Exercise objective: Among the entries below, how many lines contain the string "really"? Only the number is wanted.

(Stored entries)
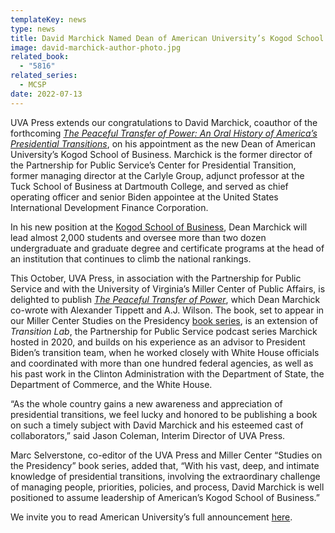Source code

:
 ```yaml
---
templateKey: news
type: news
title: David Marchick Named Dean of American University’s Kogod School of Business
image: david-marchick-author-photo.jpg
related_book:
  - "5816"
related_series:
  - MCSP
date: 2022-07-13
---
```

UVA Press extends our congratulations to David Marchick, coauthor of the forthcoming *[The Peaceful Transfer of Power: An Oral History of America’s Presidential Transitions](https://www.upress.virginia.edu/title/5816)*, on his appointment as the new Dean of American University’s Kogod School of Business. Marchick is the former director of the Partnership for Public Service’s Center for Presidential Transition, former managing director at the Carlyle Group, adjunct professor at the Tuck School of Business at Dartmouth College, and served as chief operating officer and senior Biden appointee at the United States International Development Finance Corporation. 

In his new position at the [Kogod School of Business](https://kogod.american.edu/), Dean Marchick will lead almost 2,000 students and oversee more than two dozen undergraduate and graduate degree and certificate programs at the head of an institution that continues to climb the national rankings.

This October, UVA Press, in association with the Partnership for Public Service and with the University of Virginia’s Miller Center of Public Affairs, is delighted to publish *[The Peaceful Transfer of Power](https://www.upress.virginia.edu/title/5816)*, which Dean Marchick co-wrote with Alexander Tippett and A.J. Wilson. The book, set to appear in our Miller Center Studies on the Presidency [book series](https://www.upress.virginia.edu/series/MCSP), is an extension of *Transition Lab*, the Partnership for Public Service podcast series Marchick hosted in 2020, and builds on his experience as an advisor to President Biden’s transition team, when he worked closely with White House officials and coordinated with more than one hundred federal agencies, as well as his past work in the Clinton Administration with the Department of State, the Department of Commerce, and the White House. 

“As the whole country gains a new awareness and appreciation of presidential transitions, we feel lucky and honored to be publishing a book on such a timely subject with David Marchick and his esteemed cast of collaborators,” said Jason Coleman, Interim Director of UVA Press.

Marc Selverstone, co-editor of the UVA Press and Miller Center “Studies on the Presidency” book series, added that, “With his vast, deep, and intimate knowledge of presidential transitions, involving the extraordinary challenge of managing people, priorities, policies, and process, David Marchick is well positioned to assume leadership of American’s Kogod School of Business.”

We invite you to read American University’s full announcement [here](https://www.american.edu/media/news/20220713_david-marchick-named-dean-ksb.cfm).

==

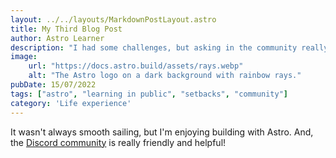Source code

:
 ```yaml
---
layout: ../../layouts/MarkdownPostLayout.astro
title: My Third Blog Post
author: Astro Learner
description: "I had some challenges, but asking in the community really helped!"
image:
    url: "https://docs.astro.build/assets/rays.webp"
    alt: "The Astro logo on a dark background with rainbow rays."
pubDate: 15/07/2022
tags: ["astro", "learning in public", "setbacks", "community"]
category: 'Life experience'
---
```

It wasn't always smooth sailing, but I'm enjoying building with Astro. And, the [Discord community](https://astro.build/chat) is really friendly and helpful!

---

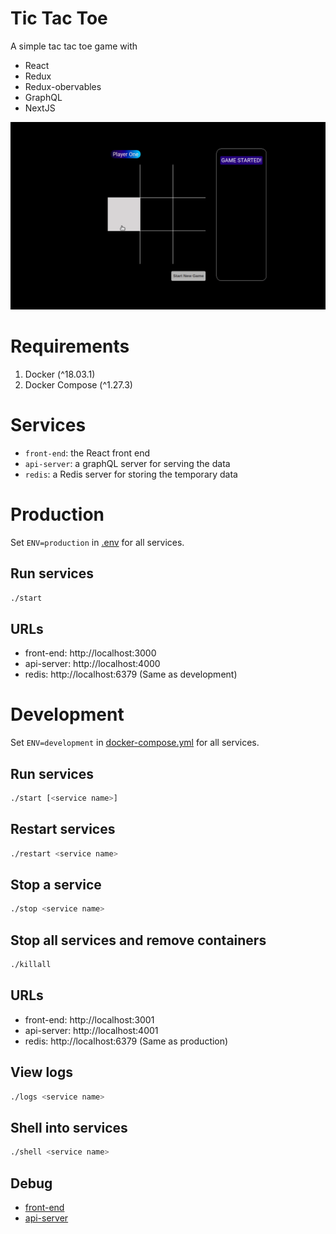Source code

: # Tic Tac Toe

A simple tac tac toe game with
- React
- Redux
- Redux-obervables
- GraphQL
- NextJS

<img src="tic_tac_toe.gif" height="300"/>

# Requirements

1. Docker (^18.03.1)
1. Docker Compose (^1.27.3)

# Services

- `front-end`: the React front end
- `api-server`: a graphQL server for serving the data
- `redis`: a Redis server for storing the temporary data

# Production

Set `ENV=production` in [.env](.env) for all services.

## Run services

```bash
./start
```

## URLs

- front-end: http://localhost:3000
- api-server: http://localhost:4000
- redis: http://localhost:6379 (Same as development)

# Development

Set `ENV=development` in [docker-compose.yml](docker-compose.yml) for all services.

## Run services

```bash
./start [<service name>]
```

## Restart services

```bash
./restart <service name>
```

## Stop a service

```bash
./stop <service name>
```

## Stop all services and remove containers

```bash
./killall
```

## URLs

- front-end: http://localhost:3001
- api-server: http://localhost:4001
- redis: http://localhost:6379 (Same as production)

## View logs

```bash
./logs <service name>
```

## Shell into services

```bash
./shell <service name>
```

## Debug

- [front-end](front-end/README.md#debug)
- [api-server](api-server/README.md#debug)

Answer to this task: 2